Promotion and Cyclic Sieving on Rectangular δ-Semistandard Tableaux

Abstract

Let δ=(δ1,…,δn) be a string of letters h and v. We define a Young tableau to be δ-semistandard if the entries are weakly increasing along rows and columns, and the entries i form a horizontal strip if δi=h and a vertical strip if δi=v. We define δ-promotion on such tableaux via a modified jeu-de-taquin. The first main result is that δ-promotion has period n on rectangular δ-semistandard tableaux, generalizing the results of Haiman and Rhoades for standard and semistandard tableaux. The second main result states that the set of rectangular δ-semistandard tableaux for fixed δ and content γ exhibits the cyclic sieving phenomenon with the generalized Kostka polynomial.
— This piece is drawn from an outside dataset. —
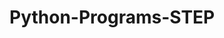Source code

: # Python-Programs-STEP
To do so we follow Fontaine-Kamnitzer and associate to (δ,γ) an SLm-invariant space Inv(Vλ1·s Vλn) where each Vλi is an alternating or symmetric representation. We show that the Satake basis of the corresponding invariant space is indexed by the set of tableaux corresponding to (δ,γ) and is permuted by rotation of tensor factors. We then diagonalize the rotation action using the fusion product. This cyclic sieving generalizes the result of Rhoades, and of Fontaine-Kamnitzer (in type A), and is closely related to that of Westbury.